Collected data

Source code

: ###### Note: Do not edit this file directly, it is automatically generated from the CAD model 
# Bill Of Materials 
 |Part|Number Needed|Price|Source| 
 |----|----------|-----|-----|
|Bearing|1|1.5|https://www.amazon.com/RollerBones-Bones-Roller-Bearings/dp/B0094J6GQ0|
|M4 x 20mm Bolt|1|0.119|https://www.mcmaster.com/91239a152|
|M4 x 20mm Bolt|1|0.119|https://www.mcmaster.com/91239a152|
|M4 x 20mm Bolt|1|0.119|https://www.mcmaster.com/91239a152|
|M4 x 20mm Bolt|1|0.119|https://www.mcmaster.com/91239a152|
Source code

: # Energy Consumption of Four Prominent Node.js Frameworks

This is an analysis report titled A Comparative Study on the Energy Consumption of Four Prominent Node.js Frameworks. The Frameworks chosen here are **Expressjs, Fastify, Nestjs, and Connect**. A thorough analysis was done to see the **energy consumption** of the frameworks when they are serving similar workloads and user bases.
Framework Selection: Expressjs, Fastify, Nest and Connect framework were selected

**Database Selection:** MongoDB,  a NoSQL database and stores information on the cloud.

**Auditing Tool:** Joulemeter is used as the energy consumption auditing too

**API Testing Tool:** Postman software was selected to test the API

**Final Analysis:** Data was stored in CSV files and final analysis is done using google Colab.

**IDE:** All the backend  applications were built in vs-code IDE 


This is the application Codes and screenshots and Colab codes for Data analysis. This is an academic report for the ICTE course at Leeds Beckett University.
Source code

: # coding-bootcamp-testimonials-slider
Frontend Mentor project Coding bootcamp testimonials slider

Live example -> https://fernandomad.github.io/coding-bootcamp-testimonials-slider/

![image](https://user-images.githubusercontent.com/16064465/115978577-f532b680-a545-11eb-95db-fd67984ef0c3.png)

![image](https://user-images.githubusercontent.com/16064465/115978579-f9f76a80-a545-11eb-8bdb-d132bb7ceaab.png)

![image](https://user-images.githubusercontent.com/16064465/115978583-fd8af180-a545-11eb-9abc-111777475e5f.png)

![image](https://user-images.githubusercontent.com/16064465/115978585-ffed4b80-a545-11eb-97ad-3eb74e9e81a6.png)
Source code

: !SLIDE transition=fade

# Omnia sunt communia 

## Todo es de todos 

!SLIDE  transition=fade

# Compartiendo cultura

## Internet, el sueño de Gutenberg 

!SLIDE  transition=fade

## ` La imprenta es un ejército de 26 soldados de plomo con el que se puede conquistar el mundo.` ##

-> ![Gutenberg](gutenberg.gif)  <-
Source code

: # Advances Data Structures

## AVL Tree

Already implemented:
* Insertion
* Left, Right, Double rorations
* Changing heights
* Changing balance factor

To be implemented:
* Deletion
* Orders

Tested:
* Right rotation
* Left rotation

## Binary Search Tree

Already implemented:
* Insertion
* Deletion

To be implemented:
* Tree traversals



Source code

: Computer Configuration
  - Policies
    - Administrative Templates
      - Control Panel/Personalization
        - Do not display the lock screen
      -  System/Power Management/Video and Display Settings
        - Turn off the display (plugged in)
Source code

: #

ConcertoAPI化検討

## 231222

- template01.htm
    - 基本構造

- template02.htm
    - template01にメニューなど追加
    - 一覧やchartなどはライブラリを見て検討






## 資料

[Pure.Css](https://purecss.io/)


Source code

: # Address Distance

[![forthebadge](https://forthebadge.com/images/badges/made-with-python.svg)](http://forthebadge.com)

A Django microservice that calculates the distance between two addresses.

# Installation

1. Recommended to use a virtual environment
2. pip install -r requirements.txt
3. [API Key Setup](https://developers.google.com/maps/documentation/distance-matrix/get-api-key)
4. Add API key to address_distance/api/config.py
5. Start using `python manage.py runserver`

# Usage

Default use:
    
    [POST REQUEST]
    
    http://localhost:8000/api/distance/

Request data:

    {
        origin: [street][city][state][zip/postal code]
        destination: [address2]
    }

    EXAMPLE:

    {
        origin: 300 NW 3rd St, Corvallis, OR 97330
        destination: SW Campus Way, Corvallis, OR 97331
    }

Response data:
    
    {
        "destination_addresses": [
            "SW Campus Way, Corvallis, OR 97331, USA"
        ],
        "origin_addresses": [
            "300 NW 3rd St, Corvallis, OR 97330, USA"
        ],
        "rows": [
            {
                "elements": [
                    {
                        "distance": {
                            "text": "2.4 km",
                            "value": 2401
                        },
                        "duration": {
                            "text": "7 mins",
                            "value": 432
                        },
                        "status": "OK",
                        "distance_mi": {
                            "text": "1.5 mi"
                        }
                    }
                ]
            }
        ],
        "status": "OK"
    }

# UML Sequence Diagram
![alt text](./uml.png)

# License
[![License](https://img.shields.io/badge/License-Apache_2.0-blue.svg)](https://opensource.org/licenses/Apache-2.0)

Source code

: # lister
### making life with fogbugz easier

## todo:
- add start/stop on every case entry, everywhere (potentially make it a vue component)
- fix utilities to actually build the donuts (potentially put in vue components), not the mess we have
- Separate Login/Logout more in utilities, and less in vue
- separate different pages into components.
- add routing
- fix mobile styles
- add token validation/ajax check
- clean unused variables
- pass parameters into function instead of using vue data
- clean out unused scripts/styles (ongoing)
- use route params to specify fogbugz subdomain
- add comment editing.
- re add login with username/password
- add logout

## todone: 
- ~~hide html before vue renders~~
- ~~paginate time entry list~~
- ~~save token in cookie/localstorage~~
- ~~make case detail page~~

= Your instructions =
Word-for-word copies of all the records are required.

= Written response =
Source code

: ###### Note: Do not edit this file directly, it is automatically generated from the CAD model 
# Bill Of Materials 
 |Part|Number Needed|Price|Source| 
 |----|----------|-----|-----|
|Bearing|1|1.5|https://www.amazon.com/RollerBones-Bones-Roller-Bearings/dp/B0094J6GQ0|
|M4 x 20mm Bolt|1|0.119|https://www.mcmaster.com/91239a152|
|M4 x 20mm Bolt|1|0.119|https://www.mcmaster.com/91239a152|
|M4 x 20mm Bolt|1|0.119|https://www.mcmaster.com/91239a152|
|M4 x 20mm Bolt|1|0.119|https://www.mcmaster.com/91239a152|
Source code

: # Energy Consumption of Four Prominent Node.js Frameworks

This is an analysis report titled A Comparative Study on the Energy Consumption of Four Prominent Node.js Frameworks. The Frameworks chosen here are **Expressjs, Fastify, Nestjs, and Connect**. A thorough analysis was done to see the **energy consumption** of the frameworks when they are serving similar workloads and user bases.
Framework Selection: Expressjs, Fastify, Nest and Connect framework were selected

**Database Selection:** MongoDB,  a NoSQL database and stores information on the cloud.

**Auditing Tool:** Joulemeter is used as the energy consumption auditing too

**API Testing Tool:** Postman software was selected to test the API

**Final Analysis:** Data was stored in CSV files and final analysis is done using google Colab.

**IDE:** All the backend  applications were built in vs-code IDE 


This is the application Codes and screenshots and Colab codes for Data analysis. This is an academic report for the ICTE course at Leeds Beckett University.
Source code

: # coding-bootcamp-testimonials-slider
Frontend Mentor project Coding bootcamp testimonials slider

Live example -> https://fernandomad.github.io/coding-bootcamp-testimonials-slider/

![image](https://user-images.githubusercontent.com/16064465/115978577-f532b680-a545-11eb-95db-fd67984ef0c3.png)

![image](https://user-images.githubusercontent.com/16064465/115978579-f9f76a80-a545-11eb-8bdb-d132bb7ceaab.png)

![image](https://user-images.githubusercontent.com/16064465/115978583-fd8af180-a545-11eb-9abc-111777475e5f.png)

![image](https://user-images.githubusercontent.com/16064465/115978585-ffed4b80-a545-11eb-97ad-3eb74e9e81a6.png)
Source code

: !SLIDE transition=fade

# Omnia sunt communia 

## Todo es de todos 

!SLIDE  transition=fade

# Compartiendo cultura

## Internet, el sueño de Gutenberg 

!SLIDE  transition=fade

## ` La imprenta es un ejército de 26 soldados de plomo con el que se puede conquistar el mundo.` ##

-> ![Gutenberg](gutenberg.gif)  <-
Source code

: # Advances Data Structures

## AVL Tree

Already implemented:
* Insertion
* Left, Right, Double rorations
* Changing heights
* Changing balance factor

To be implemented:
* Deletion
* Orders

Tested:
* Right rotation
* Left rotation

## Binary Search Tree

Already implemented:
* Insertion
* Deletion

To be implemented:
* Tree traversals



Source code

: Computer Configuration
  - Policies
    - Administrative Templates
      - Control Panel/Personalization
        - Do not display the lock screen
      -  System/Power Management/Video and Display Settings
        - Turn off the display (plugged in)
Source code

: #

ConcertoAPI化検討

## 231222

- template01.htm
    - 基本構造

- template02.htm
    - template01にメニューなど追加
    - 一覧やchartなどはライブラリを見て検討






## 資料

[Pure.Css](https://purecss.io/)


Source code

: # Address Distance

[![forthebadge](https://forthebadge.com/images/badges/made-with-python.svg)](http://forthebadge.com)

A Django microservice that calculates the distance between two addresses.

# Installation

1. Recommended to use a virtual environment
2. pip install -r requirements.txt
3. [API Key Setup](https://developers.google.com/maps/documentation/distance-matrix/get-api-key)
4. Add API key to address_distance/api/config.py
5. Start using `python manage.py runserver`

# Usage

Default use:
    
    [POST REQUEST]
    
    http://localhost:8000/api/distance/

Request data:

    {
        origin: [street][city][state][zip/postal code]
        destination: [address2]
    }

    EXAMPLE:

    {
        origin: 300 NW 3rd St, Corvallis, OR 97330
        destination: SW Campus Way, Corvallis, OR 97331
    }

Response data:
    
    {
        "destination_addresses": [
            "SW Campus Way, Corvallis, OR 97331, USA"
        ],
        "origin_addresses": [
            "300 NW 3rd St, Corvallis, OR 97330, USA"
        ],
        "rows": [
            {
                "elements": [
                    {
                        "distance": {
                            "text": "2.4 km",
                            "value": 2401
                        },
                        "duration": {
                            "text": "7 mins",
                            "value": 432
                        },
                        "status": "OK",
                        "distance_mi": {
                            "text": "1.5 mi"
                        }
                    }
                ]
            }
        ],
        "status": "OK"
    }

# UML Sequence Diagram
![alt text](./uml.png)

# License
[![License](https://img.shields.io/badge/License-Apache_2.0-blue.svg)](https://opensource.org/licenses/Apache-2.0)

Source code

: # lister
### making life with fogbugz easier

## todo:
- add start/stop on every case entry, everywhere (potentially make it a vue component)
- fix utilities to actually build the donuts (potentially put in vue components), not the mess we have
- Separate Login/Logout more in utilities, and less in vue
- separate different pages into components.
- add routing
- fix mobile styles
- add token validation/ajax check
- clean unused variables
- pass parameters into function instead of using vue data
- clean out unused scripts/styles (ongoing)
- use route params to specify fogbugz subdomain
- add comment editing.
- re add login with username/password
- add logout

## todone: 
- ~~hide html before vue renders~~
- ~~paginate time entry list~~
- ~~save token in cookie/localstorage~~
- ~~make case detail page~~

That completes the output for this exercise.